PG&E Corporation and its subsidiary, Pacific Gas and Electric Company (PG&E), today filed a disclosure document with the Securities and Exchange Commission reporting that they expect that the federal government will bring criminal charges against the utility in connection with the 2010 San Bruno natural gas transmission pipeline accident.
The coany has been in discussions with the U.S. Attorney’s Office in an effort to reach a fair resolution of the federal investigation related to San Bruno. PG&E welcomes continued dialogue toward a resolution, but now expects that the U.S. Attorney will charge that PG&E’s past operating practices violated the federal Pipeline Safety Act in areas such as record keeping, pipeline integrity management and identification of pipeline threats.

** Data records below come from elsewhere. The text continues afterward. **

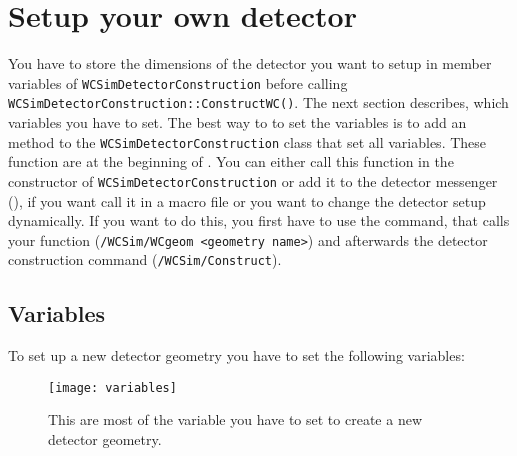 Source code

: 
\section{Setup your own detector}

You have to store the dimensions of the detector you want to setup in member variables of  \texttt{WCSimDetectorConstruction} before calling  \texttt{WCSimDetectorConstruction::ConstructWC()}. The next section describes, which variables you have to set. The best way to to set the variables is to add an method to the \texttt{WCSimDetectorConstruction} class that set all variables. These function are at the beginning of .
You can either call this function in the constructor of \texttt{WCSimDetectorConstruction} or add it to the detector messenger (), if you want call it in a macro file or you want to change the detector setup dynamically. If you want to do this, you first have to use the command, that calls your function (\texttt{/WCSim/WCgeom <geometry name>}) and afterwards the detector construction command (\texttt{/WCSim/Construct}).

\subsection{Variables}
To set up a new detector geometry you have to set the following variables:

\begin{figure}
  \begin{center}
\texttt{[image: variables]}
  \end{center}
\caption{This are most of the variable you have to set to create a new detector geometry.}
\end{figure}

PG&E Chairman and CEO Tony Earley, who was brought in to lead PG&E in 2011 after the San Bruno accident, said:
“San Bruno was a tragic accident that caused a great deal of pain for many people. We’re accountable for that and make no excuses. Most of all, we are deeply sorry. We have worked hard to do the right thing for victims, their families and the community, and we will continue to do so. We’ve learned the tragic lesson of San Bruno that safety must always come first. Toward this end, we’ve implemented enormous change here at PG&E. We’re working to transform this 100-plus-year-old natural gas system into the safest and most reliable in America. In support of this, we’ve committed $2.7 billion of shareholders’ money to date and we’re making excellent operational progress. We have more work to do and we intend to do it right.”
PG&E believes that criminal charges are not merited and that PG&E employees did not intentionally violate the federal Pipeline Safety Act. The company believes that, even where mistakes were made, employees were acting in good faith to provide customers with safe, reliable, affordable, clean energy. The company pledged to maintain its strong focus on safety during what is expected to be a lengthy legal process.
Progress since San Bruno Accident
Following the San Bruno accident, California adopted new pipeline safety standards that are the most rigorous in the nation. PG&E is making excellent progress toward meeting or exceeding these new standards as well as toward completing implementation of recommendations by the National Transportation Safety Board.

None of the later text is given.